Staff Data Engineer
Job description
About the role
At Kueski, we are dedicated to improving the financial lives of people in Mexico, operating as the leading buy now, pay later (BNPL) and online consumer credit platform across Latin America since 2012. We are currently seeking a Staff Data Engineer to drive the technical strategy, architecture, and long-term evolution of our data platform, owning platform direction and establishing engineering standards. This role is ideal for a deeply technical leader who thrives in complex, ambiguous environments and can deliver scalable data solutions from problem definition through production deployment. You will partner cross-functionally with Data Science, ML, Analytics, Platform, and Product teams to build reliable, high-impact data systems that directly support Kueski's business objectives. In this position, you will mentor engineers at all levels, elevate technical quality, and make architecture decisions that ensure the long-term health and scalability of our data infrastructure. You will establish and champion data engineering methodologies, best practices, and technical standards while leading large-scale initiatives spanning batch, streaming, AI-centric, and governance capabilities.
Key facts
What you'll do
Define and drive the data engineering technical strategy, architecture decisions, and platform roadmap aligned to company objectives.
Lead and deliver large-scale, complex data initiatives spanning multiple teams and iterations, guiding ambiguous problem definitions through stable production deployment.
Design robust, scalable data architectures for both batch and streaming workloads that support Kueski's long-term business needs at scale.
Shape and execute an AI-centric data strategy that leverages the latest AI technologies to accelerate value delivery and enable trusted self-service data consumption.
Identify the limits of existing tools or processes and lead the design and build of new capabilities when current solutions fall short of requirements.
Shape, standardize, and champion data engineering methodologies, best practices, and technical standards for the team and department.
Develop and own CI/CD pipelines and infrastructure-as-code for reliable, automated data platform operations and deployment workflows.
Drive data quality, observability, and governance programs across the data platform to ensure reliability and trust in organizational data assets.
Apply advanced data cleansing techniques to facilitate data consumption and improve data quality across the platform and downstream systems.
Partner cross-functionally with Data Science, ML, Analytics, Platform, and Product teams to deliver data-driven solutions end-to-end with high impact.
Represent data engineering in cross-organizational initiatives and support efforts outside the core area of responsibility to ensure alignment.
Mentor and guide Data Engineers at all levels, challenging assumptions constructively and elevating team quality through code review, pairing, and coaching.
Maintain deep expertise in data engineering at scale, focusing on architecture design, performance optimization, and production operations for critical systems.
Leverage AI-enabled tools for coding, productivity, and system design, including the implementation of AI adjacent infrastructure such as MCP Server, RAG, and related technologies.
Demonstrate expert-level programming in Python, strong SQL fundamentals, and proficiency in Scala or Java, with optional skills in Typescript.
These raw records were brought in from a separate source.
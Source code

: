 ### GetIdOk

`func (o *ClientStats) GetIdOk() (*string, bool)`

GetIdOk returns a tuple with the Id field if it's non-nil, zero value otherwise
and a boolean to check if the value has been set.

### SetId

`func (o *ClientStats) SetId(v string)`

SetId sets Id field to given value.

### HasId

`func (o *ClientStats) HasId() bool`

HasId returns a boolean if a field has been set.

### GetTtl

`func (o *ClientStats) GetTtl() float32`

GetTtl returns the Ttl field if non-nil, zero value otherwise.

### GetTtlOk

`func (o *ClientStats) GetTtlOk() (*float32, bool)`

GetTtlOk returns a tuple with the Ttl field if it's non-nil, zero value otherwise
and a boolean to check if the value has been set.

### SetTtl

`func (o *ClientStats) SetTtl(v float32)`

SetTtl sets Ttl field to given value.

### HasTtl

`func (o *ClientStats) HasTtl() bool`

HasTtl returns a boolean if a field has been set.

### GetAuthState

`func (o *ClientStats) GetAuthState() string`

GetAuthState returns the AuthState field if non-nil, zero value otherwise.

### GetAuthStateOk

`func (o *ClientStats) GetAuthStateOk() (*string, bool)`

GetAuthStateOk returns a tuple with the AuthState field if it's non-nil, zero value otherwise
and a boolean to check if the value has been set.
Lead the design, implementation, and optimization of expert-level Apache Spark applications and distributed data processing patterns.
Requirements
Deep expertise in data engineering at scale, including architecture design, performance optimization, and production operations in complex environments.
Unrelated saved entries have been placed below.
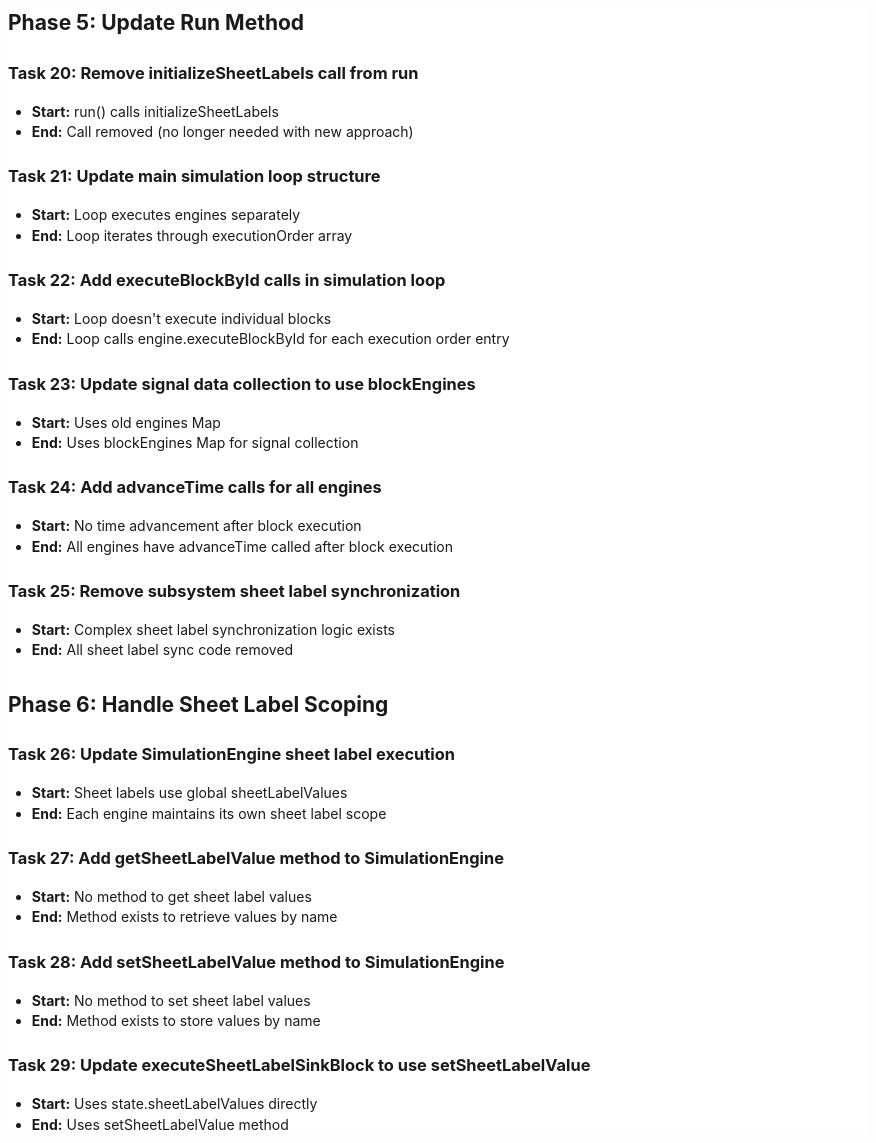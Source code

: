 ## Phase 5: Update Run Method

### Task 20: Remove initializeSheetLabels call from run
- **Start:** run() calls initializeSheetLabels
- **End:** Call removed (no longer needed with new approach)

### Task 21: Update main simulation loop structure
- **Start:** Loop executes engines separately
- **End:** Loop iterates through executionOrder array

### Task 22: Add executeBlockById calls in simulation loop
- **Start:** Loop doesn't execute individual blocks
- **End:** Loop calls engine.executeBlockById for each execution order entry

### Task 23: Update signal data collection to use blockEngines
- **Start:** Uses old engines Map
- **End:** Uses blockEngines Map for signal collection

### Task 24: Add advanceTime calls for all engines
- **Start:** No time advancement after block execution
- **End:** All engines have advanceTime called after block execution

### Task 25: Remove subsystem sheet label synchronization
- **Start:** Complex sheet label synchronization logic exists
- **End:** All sheet label sync code removed

## Phase 6: Handle Sheet Label Scoping

### Task 26: Update SimulationEngine sheet label execution
- **Start:** Sheet labels use global sheetLabelValues
- **End:** Each engine maintains its own sheet label scope

### Task 27: Add getSheetLabelValue method to SimulationEngine
- **Start:** No method to get sheet label values
- **End:** Method exists to retrieve values by name

### Task 28: Add setSheetLabelValue method to SimulationEngine
- **Start:** No method to set sheet label values
- **End:** Method exists to store values by name

### Task 29: Update executeSheetLabelSinkBlock to use setSheetLabelValue
- **Start:** Uses state.sheetLabelValues directly
- **End:** Uses setSheetLabelValue method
Proven leadership in delivering large-scale, complex data platform initiatives, navigating ambiguous problem scoping, and driving solutions to stable production.
Experience using AI-enabled tools for coding, productivity, and system design, including implementing AI adjacent infrastructure such as MCP Server, RAG, and similar technologies.
Expert-level proficiency in Python, strong SQL fundamentals, and additional experience with Scala or Java is a significant advantage.
Expert-level experience with Apache Spark and deep knowledge of distributed data processing patterns and optimization techniques for high-volume workloads.
Extensive experience designing, building, and operating robust, production-grade data pipelines for both batch and near-real-time processing scenarios.
Strong command of data modeling practices, including star schemas and dimensional modeling, to support efficient analytics and reporting.
Strong command of big data cloud services such as AWS or Google Cloud, along with data platforms like Databricks, to deploy and manage scalable solutions.
Proven experience defining and implementing CI/CD pipelines and infrastructure-as-code to ensure reliability, repeatability, and speed in data platform operations.